_Directions for this task_
Copy out nothing but the line containing "context.finish();" and the lines that follow it to the end of the entries, exactly as they stand.

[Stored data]
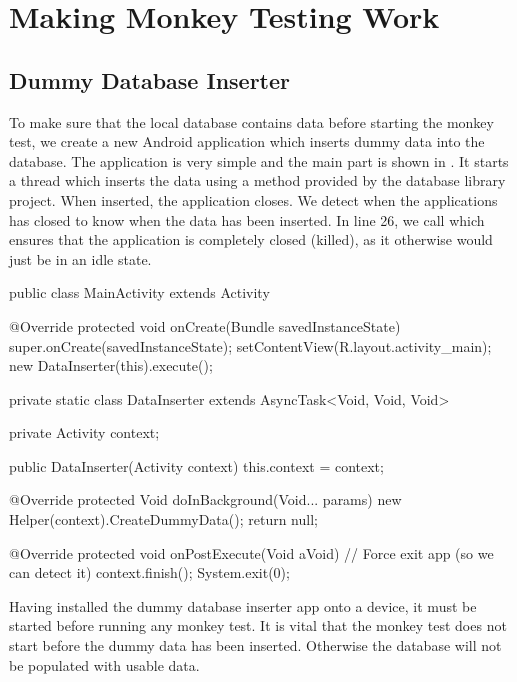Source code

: \chapter{Making Monkey Testing Work}
\dummy

\section{Dummy Database Inserter}
To make sure that the local database contains data before starting the monkey test, we create a new Android application which inserts dummy data into the database. The application is very simple and the main part is shown in . It starts a thread which inserts the data using a method provided by the database library project. When inserted, the application closes. We detect when the applications has closed to know when the data has been inserted. In line 26, we call  which ensures that the application is completely closed (killed), as it otherwise would just be in an idle state.

\begin{javacode}[caption=Dummy database inserter \mono{MainActivity},label=lst:dummy_db_ins_main_activity]
public class MainActivity extends Activity {
    @Override
    protected void onCreate(Bundle savedInstanceState) {
        super.onCreate(savedInstanceState);
        setContentView(R.layout.activity_main);
        new DataInserter(this).execute();
    }

    private static class DataInserter extends AsyncTask<Void, Void, Void> {
        private Activity context;

        public DataInserter(Activity context) {
            this.context = context;
        }

        @Override
        protected Void doInBackground(Void... params) {
            new Helper(context).CreateDummyData();
            return null;
        }

        @Override
        protected void onPostExecute(Void aVoid) {
            // Force exit app (so we can detect it)
            context.finish();
            System.exit(0);
        }
    }
}
\end{javacode}

Having installed the dummy database inserter app onto a device, it must be started before running any monkey test. It is vital that the monkey test does not start before the dummy data has been inserted. Otherwise the database will not be populated with usable data.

_Expected answer_
            context.finish();
            System.exit(0);
        }
    }
}
\end{javacode}

Having installed the dummy database inserter app onto a device, it must be started before running any monkey test. It is vital that the monkey test does not start before the dummy data has been inserted. Otherwise the database will not be populated with usable data.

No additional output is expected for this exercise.